With Popen I see that this is fast - but my CPU goes too 100% in a couple of secs and the system crashes - forcing a hard reboot.
I am wondering what it is I am doing which is making Popen to crash?
On Linux,Python2.7 if that helps at all.
Thanks.
The problem is that you are trying to start 2 millon processes at once, which is blocking your system.

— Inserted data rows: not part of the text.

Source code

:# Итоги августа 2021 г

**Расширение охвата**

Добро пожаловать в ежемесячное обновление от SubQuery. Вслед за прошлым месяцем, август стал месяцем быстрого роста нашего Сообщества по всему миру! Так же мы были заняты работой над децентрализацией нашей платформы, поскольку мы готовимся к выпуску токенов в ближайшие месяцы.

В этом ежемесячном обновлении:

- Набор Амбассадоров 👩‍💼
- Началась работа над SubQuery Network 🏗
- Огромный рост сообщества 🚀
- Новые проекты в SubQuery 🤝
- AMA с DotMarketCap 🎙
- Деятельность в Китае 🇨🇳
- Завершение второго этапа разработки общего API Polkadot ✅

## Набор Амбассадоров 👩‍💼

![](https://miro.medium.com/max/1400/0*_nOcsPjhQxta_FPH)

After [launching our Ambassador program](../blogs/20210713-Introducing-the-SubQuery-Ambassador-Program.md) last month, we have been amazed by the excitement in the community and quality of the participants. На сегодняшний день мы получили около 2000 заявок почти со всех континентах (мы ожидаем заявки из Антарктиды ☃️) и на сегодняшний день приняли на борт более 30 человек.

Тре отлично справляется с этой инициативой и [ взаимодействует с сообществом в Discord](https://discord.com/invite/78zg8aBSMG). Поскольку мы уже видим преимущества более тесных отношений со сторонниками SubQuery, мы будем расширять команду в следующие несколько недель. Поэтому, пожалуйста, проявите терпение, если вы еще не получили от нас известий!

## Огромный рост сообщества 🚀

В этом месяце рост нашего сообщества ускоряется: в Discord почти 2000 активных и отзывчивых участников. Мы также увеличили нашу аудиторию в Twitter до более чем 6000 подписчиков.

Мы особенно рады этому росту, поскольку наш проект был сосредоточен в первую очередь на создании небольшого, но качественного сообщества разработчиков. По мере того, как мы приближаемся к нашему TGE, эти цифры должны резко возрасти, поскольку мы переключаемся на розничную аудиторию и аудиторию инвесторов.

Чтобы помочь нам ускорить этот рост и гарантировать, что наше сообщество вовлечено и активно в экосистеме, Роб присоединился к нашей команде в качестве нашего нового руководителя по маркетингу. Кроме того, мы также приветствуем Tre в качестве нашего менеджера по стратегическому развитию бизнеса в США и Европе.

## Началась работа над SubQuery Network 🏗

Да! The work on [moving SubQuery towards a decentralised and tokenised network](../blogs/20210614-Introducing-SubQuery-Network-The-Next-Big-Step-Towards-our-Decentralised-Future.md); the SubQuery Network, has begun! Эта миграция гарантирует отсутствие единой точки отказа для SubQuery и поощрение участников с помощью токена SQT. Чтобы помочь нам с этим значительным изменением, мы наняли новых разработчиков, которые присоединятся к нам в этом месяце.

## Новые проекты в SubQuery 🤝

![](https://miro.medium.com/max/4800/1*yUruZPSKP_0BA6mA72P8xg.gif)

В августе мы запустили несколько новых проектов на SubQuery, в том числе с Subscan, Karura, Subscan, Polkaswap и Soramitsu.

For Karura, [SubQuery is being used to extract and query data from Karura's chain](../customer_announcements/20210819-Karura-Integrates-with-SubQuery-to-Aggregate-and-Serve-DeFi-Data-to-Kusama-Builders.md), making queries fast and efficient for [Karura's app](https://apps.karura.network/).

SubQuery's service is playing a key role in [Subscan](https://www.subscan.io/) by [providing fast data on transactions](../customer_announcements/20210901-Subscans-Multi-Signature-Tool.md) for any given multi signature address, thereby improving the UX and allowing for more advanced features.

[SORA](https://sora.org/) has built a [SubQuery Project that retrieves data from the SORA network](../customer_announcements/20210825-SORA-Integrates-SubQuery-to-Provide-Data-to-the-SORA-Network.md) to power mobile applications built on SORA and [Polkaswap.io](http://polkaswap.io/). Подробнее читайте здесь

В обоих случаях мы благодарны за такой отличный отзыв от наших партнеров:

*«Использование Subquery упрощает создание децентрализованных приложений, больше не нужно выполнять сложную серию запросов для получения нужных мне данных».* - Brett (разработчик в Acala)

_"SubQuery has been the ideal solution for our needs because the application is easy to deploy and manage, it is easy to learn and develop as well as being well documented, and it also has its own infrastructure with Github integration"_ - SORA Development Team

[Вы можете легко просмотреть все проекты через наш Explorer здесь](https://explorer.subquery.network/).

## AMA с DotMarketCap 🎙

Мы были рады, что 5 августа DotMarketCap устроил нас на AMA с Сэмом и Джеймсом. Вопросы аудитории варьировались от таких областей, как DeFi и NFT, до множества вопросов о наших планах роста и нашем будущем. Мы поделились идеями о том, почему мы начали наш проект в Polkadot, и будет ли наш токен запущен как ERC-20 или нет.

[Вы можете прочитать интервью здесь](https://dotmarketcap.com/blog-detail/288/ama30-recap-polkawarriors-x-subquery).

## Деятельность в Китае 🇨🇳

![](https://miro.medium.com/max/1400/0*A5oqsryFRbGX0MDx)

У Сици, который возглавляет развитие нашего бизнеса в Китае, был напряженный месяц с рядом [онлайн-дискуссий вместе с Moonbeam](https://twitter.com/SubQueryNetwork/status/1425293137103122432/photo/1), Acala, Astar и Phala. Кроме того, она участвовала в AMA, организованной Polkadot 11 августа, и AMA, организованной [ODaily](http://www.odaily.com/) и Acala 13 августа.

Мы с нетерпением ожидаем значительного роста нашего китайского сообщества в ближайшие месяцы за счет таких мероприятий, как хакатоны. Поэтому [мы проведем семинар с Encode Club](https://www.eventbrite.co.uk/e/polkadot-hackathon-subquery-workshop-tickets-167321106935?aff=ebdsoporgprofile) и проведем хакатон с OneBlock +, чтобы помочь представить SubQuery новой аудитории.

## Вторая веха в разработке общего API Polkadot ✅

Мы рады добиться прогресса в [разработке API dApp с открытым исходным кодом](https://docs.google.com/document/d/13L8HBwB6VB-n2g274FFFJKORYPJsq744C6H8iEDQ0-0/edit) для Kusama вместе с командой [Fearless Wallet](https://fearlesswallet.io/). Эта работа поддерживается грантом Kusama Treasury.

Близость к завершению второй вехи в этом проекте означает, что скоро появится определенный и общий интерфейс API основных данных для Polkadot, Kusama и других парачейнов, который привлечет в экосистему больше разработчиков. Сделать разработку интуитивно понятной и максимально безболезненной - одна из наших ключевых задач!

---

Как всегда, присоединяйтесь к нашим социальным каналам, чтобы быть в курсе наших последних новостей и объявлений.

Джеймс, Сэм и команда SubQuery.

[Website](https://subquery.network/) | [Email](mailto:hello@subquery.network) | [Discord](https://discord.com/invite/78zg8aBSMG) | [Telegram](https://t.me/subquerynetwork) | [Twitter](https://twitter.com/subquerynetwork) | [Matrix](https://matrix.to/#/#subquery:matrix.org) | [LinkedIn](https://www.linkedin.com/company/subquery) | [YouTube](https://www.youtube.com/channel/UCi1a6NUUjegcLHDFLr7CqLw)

A solution would be to use a Pool to limit the maximum number of processes that can run at a time, and wait for each process to finish. For this cases where you're starting subprocesses and waiting for them (IO bound), a thread pool from the multiprocessing.dummy module would do:
import multiprocessing.dummy as mp
import subprocess32 as subprocess
def run_script(args):
args = ['/path/to/sh/file/script.sh'] + args
process = subprocess.Popen(args, close_fds=True)
# wait for exit and return exit code
# or use check_output() instead of Popen() if you need to process the output.
return process.wait()
# use a pool of 10 to allow at most 10 processes to be alive at a time
threadpool = mp.Pool(10)
# pool.imap or pool.imap_unordered should be used to avoid creating a list
# of all 2M return values in memory
results = threadpool.imap_unordered(run_script, some_iterable)
for result in results:
... # process result if needed
I've left out most of the arguments to Popen because you are using the default values anyway. The size of the pool should probably be in the range of your available CPU cores if your script is doing comutational work, if it's doing mostly IO (network access, writing files, ...) then probably more.